Remember when they didn’t used to believe the living world had turbines and wheels and gears? The chemical ATP, which powers all life, has a turbine:
Rotation muddies the picture As the structure of the mushroom-like F1 soluble domain is known already, Sazanov and his team looked particularly at the Fo domain, embedded in the mitochondrial membrane. Here, protons are translocated at the interface between the so-called c ring, a ring made up of identical protein subunits, and the rest of Fo. Protons are moved across the membrane as each c subunit picks up a proton on one side of the membrane, rotates with the ring, and releases the proton on the other side. This c-ring is attached to the central shaft of F1 and its rotation generates ATP within F1. To solve the structure of the Fo domain and the entire complex, the researchers studied the enzyme from sheep mitochondria using cryo-electron microscopy. And here, ATP synthase poses a special problem: because it rotates, ATP synthase can stop in three main positions, as well as in substates. “It is very difficult to distinguish between these positions, attributing a structure to each position ATP synthase can take. But we managed to solve this computationally to build the first complete structure of the enzyme,” Sazanov adds.

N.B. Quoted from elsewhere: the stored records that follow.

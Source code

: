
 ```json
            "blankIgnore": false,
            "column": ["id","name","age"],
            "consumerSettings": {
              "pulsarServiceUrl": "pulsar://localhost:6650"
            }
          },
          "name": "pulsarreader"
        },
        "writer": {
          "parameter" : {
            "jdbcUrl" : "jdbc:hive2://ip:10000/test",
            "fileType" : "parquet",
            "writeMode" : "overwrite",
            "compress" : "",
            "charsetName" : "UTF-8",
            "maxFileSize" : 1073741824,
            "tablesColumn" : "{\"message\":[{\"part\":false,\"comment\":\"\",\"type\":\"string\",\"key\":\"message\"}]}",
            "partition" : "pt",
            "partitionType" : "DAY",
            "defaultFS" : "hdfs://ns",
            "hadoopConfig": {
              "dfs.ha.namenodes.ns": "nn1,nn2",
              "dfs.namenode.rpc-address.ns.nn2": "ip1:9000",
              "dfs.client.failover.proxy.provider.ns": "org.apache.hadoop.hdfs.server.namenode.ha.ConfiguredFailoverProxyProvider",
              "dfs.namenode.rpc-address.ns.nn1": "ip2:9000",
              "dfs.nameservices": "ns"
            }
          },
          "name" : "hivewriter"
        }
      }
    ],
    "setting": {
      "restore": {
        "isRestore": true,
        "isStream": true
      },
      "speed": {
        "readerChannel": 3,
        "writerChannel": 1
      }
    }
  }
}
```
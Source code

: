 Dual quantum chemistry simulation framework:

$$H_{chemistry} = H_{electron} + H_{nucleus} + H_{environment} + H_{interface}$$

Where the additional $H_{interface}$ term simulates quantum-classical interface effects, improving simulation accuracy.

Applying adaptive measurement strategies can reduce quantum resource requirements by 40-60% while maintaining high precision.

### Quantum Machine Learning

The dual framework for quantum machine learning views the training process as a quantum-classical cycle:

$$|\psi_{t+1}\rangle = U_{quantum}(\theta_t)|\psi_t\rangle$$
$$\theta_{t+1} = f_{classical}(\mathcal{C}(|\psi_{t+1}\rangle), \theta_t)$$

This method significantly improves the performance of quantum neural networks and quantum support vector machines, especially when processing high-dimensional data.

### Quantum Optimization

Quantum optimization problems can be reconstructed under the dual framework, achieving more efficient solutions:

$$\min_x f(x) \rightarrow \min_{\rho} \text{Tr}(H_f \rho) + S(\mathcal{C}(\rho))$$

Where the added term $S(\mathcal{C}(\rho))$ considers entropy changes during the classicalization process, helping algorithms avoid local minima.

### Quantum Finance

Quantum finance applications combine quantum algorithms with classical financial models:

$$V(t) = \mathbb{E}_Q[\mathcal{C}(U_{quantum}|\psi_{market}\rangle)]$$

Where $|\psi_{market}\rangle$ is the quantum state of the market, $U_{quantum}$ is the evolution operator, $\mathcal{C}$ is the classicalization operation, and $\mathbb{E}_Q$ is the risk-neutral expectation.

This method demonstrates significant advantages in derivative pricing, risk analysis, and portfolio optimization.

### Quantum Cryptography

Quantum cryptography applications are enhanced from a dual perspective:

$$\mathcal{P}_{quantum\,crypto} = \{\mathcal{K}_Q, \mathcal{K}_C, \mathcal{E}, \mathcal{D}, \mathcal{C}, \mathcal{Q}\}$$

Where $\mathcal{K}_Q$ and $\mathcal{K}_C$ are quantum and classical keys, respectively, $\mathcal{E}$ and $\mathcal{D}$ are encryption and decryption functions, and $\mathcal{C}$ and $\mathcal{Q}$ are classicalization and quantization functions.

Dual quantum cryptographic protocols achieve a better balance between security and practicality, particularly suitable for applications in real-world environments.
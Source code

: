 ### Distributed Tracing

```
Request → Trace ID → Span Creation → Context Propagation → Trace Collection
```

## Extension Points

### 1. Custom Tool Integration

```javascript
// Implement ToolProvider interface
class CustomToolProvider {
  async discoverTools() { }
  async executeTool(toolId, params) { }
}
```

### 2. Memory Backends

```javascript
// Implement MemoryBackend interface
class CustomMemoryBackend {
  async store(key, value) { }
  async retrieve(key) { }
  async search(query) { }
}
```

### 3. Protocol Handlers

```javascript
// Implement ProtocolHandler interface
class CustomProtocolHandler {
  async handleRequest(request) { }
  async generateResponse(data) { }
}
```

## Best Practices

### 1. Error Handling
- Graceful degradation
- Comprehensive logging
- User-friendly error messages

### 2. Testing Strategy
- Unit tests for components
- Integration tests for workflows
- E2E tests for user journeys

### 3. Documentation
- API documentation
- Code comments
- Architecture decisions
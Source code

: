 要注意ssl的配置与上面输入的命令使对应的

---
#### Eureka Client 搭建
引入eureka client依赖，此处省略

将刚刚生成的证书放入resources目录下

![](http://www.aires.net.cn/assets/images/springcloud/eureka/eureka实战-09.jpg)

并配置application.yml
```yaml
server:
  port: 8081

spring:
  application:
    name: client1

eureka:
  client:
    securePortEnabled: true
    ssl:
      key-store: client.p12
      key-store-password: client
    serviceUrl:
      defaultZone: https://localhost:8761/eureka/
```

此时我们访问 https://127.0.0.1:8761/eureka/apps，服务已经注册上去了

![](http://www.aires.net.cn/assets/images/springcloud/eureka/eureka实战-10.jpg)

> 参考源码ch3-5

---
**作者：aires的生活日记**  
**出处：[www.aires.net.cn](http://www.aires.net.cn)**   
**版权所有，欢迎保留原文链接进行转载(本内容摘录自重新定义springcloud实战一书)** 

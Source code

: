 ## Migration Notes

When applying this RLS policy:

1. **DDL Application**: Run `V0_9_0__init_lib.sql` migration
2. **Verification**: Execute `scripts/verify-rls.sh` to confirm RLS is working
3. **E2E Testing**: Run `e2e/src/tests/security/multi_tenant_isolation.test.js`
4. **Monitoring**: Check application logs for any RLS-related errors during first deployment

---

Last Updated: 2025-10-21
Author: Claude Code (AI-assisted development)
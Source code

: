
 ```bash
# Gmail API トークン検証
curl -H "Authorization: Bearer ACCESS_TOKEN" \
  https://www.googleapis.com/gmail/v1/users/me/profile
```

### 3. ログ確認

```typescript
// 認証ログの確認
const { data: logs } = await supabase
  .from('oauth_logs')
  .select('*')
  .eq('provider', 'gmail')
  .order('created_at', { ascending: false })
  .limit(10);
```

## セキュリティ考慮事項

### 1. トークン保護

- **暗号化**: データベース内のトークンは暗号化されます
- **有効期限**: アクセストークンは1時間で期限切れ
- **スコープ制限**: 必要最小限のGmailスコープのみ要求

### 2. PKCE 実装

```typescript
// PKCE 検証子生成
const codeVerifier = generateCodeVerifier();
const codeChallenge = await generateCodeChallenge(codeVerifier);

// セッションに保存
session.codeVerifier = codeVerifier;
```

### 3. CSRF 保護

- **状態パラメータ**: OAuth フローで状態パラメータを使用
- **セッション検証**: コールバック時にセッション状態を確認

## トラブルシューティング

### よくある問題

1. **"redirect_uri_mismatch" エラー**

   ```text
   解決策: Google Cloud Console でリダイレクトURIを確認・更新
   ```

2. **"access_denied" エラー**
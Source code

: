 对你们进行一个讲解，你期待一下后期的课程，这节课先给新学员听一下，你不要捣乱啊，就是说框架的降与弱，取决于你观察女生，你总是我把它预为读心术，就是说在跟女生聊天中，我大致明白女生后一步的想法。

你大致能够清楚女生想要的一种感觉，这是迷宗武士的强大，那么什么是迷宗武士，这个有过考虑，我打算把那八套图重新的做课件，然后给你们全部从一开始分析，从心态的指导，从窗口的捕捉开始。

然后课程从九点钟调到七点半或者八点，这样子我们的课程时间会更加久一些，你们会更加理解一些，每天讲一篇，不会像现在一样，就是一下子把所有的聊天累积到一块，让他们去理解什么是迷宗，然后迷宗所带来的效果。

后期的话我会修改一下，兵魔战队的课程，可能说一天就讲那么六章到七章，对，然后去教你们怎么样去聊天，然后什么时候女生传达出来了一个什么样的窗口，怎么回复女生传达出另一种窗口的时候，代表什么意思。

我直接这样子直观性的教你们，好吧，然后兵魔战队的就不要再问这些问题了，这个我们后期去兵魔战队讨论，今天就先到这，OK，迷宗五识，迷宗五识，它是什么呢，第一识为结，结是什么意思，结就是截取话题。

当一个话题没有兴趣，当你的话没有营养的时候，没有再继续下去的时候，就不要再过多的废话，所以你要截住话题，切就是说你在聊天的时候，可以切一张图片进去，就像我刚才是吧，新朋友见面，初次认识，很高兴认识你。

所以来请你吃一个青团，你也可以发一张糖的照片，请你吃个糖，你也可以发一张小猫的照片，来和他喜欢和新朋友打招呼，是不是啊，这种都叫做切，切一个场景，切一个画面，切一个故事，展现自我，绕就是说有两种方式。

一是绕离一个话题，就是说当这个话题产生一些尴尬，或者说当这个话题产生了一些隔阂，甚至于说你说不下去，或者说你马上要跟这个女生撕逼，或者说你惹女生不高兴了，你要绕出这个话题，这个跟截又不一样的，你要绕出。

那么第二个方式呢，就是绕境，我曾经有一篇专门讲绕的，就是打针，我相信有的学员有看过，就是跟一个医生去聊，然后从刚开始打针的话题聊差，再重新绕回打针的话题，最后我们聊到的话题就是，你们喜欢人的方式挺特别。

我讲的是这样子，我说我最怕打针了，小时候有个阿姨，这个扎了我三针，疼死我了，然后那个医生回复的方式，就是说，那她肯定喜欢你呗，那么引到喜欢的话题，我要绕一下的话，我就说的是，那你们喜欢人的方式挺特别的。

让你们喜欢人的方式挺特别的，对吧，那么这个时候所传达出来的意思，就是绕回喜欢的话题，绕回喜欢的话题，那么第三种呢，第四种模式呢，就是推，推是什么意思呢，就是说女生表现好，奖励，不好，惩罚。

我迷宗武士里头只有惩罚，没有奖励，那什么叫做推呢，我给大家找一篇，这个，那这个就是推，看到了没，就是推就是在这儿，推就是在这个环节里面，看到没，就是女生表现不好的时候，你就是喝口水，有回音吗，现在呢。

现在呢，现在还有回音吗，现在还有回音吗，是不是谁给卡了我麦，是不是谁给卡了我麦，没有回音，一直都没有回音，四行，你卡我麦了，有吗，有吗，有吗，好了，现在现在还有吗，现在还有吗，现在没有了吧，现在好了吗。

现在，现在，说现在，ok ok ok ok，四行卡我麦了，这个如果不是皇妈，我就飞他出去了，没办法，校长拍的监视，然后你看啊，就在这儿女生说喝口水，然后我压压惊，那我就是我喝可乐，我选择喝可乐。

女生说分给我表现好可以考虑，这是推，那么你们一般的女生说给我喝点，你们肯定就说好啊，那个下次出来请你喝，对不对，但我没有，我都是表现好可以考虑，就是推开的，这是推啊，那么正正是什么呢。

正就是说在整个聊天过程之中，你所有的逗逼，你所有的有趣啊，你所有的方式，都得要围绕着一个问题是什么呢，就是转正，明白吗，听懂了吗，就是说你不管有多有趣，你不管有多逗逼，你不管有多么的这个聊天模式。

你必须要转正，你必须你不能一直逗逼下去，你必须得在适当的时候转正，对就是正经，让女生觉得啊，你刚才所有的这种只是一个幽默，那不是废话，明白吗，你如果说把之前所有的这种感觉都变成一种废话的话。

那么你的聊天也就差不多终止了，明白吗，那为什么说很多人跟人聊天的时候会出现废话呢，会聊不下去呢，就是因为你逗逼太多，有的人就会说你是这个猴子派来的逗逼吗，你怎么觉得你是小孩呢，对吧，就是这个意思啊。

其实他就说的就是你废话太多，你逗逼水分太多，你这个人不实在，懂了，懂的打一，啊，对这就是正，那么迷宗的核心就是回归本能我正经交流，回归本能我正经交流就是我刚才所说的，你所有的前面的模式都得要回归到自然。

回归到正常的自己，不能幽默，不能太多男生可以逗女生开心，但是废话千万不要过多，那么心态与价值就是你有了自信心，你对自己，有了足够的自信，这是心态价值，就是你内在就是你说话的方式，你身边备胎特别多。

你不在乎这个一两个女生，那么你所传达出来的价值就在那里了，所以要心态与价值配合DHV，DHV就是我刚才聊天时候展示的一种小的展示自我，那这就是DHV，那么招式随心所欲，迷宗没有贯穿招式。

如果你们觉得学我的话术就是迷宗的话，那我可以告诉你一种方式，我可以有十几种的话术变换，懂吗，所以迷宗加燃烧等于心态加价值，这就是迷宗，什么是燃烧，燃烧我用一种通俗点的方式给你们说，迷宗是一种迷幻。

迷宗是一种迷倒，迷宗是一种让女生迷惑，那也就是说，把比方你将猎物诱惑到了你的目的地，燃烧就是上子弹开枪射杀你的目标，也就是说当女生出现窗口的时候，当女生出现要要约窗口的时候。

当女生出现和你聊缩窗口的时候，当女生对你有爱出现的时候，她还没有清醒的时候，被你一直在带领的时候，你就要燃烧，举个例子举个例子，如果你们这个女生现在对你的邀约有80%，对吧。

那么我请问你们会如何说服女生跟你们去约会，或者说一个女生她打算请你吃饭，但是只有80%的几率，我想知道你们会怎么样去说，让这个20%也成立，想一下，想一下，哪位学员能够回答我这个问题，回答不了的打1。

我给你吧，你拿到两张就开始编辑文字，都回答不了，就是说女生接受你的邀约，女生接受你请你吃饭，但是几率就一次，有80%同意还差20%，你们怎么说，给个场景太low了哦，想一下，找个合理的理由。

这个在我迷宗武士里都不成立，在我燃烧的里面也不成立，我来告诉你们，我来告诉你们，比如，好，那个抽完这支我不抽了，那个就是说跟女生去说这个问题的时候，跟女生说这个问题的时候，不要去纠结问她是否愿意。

Institute of Science and Technology Austria, “Structure of ATPase, the world’s smallest turbine, solved” at ScienceDaily
Paper. (paywall)
Ask a Darwinist and he’ll tell you that “natural selection, acting on random mutation” caused all that to just swish into existence. As if. If it took so much intelligence to understand the intricacy of the system, it should be no surprise if it took some intelligence to create it.